Terrence Howard Sues CAA Over ‘Empire’ Salary

“Empire” star Terrence Howard is suing CAA for breach of fiduciary duty, saying the talent agency allegedly asked him to take a lower salary for the popular show. He outlined his claims at a Friday press conference.

Howard played music mogul Lucious Lyon for six seasons of the Fox drama, produced by Imagine Entertainment and what was then 20th Century Fox TV. He claims that because CAA also represented the producers of “Empire” in a package deal that was lucrative for the agency.

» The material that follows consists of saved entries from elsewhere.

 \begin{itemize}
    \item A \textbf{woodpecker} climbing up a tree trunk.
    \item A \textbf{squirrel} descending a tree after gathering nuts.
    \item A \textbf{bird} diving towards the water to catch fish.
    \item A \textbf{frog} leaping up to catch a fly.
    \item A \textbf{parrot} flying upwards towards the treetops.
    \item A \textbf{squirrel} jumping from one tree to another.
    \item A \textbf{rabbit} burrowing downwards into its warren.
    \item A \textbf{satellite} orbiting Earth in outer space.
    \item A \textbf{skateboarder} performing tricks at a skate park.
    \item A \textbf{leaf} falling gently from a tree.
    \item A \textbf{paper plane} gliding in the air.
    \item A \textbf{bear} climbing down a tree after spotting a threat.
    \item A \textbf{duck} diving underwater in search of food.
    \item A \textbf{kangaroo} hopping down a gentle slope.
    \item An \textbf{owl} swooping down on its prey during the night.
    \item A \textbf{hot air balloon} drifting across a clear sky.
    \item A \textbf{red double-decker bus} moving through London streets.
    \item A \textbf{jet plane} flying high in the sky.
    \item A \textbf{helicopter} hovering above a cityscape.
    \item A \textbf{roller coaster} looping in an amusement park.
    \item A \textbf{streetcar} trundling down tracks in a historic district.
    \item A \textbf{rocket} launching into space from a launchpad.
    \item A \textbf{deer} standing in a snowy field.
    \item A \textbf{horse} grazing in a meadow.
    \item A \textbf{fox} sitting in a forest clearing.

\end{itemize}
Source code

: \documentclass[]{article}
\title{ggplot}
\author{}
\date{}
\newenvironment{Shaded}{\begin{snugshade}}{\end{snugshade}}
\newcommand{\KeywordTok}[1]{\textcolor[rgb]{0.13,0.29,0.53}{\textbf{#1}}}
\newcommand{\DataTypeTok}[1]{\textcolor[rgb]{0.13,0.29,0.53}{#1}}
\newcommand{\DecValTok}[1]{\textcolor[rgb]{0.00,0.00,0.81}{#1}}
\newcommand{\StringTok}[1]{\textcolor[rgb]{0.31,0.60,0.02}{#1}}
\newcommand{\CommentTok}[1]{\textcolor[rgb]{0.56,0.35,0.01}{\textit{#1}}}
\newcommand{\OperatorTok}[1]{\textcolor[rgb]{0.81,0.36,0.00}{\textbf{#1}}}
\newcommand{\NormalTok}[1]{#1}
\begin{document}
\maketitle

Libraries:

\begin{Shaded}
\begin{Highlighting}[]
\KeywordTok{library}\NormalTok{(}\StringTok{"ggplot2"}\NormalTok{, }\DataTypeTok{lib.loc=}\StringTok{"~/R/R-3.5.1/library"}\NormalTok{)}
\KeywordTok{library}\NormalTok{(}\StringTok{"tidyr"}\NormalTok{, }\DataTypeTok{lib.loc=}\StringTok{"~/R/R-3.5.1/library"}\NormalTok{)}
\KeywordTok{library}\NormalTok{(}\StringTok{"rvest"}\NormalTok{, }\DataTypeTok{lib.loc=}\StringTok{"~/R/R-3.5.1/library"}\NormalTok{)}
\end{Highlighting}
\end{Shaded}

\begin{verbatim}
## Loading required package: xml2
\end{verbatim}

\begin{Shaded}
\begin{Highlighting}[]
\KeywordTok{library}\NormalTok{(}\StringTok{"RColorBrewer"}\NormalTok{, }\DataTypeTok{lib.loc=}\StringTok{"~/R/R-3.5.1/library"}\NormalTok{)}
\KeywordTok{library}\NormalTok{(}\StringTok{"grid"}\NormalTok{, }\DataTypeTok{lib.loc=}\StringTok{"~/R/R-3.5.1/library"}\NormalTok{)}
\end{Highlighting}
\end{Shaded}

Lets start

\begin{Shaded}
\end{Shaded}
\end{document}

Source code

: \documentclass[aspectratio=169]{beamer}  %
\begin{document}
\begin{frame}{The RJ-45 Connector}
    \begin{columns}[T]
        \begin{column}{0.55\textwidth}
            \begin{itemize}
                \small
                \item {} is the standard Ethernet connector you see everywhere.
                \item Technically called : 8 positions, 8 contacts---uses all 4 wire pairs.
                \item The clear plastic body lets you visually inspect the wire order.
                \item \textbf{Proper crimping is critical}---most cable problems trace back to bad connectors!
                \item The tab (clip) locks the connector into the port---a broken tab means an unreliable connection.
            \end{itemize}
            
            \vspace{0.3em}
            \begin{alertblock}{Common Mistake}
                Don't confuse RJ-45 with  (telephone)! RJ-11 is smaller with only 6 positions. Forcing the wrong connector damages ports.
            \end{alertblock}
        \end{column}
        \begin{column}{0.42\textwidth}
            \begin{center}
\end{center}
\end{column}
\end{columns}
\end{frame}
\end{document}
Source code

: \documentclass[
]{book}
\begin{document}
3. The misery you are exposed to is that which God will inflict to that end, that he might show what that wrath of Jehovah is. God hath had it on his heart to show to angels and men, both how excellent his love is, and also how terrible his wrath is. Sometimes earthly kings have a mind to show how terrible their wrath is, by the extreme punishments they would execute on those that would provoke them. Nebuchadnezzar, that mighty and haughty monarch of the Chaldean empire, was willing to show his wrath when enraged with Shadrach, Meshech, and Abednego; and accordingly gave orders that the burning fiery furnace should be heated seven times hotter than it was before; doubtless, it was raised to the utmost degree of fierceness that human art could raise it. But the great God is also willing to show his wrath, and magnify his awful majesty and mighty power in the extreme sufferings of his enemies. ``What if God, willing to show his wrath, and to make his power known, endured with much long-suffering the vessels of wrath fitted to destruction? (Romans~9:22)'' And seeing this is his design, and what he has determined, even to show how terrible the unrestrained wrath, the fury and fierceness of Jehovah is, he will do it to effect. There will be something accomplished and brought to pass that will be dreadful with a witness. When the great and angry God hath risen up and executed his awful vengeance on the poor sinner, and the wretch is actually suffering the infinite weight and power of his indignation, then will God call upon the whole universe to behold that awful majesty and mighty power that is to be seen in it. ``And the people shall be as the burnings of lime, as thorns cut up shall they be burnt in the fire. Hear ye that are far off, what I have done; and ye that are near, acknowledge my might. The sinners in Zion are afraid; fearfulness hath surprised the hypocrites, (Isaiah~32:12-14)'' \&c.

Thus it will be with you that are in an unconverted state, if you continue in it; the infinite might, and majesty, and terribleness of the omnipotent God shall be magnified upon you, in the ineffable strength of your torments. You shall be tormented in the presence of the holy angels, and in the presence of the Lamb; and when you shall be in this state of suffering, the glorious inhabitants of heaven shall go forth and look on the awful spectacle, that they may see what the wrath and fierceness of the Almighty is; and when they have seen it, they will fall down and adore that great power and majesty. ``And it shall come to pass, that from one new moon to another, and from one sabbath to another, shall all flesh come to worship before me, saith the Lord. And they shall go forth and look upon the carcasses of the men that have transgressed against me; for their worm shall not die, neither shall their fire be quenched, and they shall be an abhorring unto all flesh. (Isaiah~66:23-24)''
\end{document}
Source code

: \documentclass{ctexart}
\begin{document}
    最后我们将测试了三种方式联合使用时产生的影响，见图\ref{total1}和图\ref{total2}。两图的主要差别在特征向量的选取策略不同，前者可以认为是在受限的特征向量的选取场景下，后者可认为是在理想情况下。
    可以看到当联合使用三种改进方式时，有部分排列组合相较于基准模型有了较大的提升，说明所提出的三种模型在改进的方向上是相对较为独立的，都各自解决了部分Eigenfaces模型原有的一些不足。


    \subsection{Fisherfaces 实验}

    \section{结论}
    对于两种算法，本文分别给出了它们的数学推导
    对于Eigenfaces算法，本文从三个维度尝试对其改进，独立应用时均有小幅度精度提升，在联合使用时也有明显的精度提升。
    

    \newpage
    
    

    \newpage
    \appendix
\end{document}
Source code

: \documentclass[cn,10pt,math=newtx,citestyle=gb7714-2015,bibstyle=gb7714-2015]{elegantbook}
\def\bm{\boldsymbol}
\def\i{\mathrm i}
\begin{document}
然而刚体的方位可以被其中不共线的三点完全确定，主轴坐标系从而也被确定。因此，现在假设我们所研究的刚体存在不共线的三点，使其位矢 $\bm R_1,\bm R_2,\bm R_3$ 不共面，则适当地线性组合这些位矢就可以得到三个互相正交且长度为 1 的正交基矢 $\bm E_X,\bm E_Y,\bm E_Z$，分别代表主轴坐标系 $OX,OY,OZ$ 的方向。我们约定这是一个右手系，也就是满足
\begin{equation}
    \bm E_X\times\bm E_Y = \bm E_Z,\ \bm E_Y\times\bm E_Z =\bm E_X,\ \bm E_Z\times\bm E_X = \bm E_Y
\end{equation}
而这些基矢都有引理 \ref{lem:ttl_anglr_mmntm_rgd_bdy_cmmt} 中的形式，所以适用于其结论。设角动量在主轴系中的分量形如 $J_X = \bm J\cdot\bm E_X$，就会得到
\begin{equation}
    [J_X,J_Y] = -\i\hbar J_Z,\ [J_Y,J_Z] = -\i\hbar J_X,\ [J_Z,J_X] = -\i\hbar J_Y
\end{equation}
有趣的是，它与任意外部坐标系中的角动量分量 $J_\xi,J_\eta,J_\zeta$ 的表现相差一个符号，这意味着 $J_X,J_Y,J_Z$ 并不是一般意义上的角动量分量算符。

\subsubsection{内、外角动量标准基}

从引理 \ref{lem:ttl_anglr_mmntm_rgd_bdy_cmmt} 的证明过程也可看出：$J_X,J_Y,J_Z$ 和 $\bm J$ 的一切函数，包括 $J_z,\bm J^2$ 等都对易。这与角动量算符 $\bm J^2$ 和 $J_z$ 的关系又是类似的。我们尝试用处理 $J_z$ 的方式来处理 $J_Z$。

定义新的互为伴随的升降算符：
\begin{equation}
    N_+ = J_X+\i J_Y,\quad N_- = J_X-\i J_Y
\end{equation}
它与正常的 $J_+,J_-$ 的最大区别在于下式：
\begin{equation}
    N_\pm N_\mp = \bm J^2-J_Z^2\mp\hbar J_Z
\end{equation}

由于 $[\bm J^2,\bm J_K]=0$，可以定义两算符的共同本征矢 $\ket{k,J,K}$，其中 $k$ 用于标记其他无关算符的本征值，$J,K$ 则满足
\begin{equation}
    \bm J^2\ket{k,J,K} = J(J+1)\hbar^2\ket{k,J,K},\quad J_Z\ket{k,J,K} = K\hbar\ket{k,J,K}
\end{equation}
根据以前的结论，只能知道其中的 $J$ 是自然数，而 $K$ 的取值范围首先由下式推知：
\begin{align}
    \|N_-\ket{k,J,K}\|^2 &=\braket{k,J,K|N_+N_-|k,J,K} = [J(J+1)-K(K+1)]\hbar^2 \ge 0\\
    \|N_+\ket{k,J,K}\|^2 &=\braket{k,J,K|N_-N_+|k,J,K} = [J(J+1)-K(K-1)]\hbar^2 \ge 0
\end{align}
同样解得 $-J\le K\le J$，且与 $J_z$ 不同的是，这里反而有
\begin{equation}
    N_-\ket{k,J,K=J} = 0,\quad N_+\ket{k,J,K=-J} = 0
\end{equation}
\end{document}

As such, Howard’s legal strategy asserts, the agency did not act in his best interest by pushing for a higher salary because it had a profit participation stake through its package, so CAA had an interest in maximizing the total profit that 20th TV realized on the series. Since 2020, the practice of talent agencies receiving packaging fees on TV series was essentially banned after the Writers Guild of America waged a nearly two-year battle against the Hollywood’s largest agencies to reform the decades-old practice.

Howard also asserted that the situation he experienced on “Empire” also has racial overtones.

“I can’t say for certain this was a racial issue, but I can’t imagine another counterpart – a white counterpart – with the same accolades, name recognition and numbers that I had, receiving the lowball pay that I was receiving,” he told Rolling Stone after the press conference.

“I drank the Kool-Aid. I believed that I was going to get paid, or that I was getting compensated properly, but I wasn’t. I just didn’t want to piss off CAA and Fox. They’re big companies to go to war against. But sooner or later you’ve got to stand up, because they’re just trampling over the rights of the artists,” he said to Rolling Stone.

Howard says that though “Empire” eventually amassed more viewers than “Big Bang Theory,” he was being paid less than the sitcom’s star Jim Parsons. His pay started at $125,000 and topped out at $325,000 per episode, he said.

The press conference was held at the Los Angeles offices of the Cochran Firm, whose lawyers James Bryan and Brian Dunn are representing Howard along with Carlos Moore of the Carlos Moore Law Group.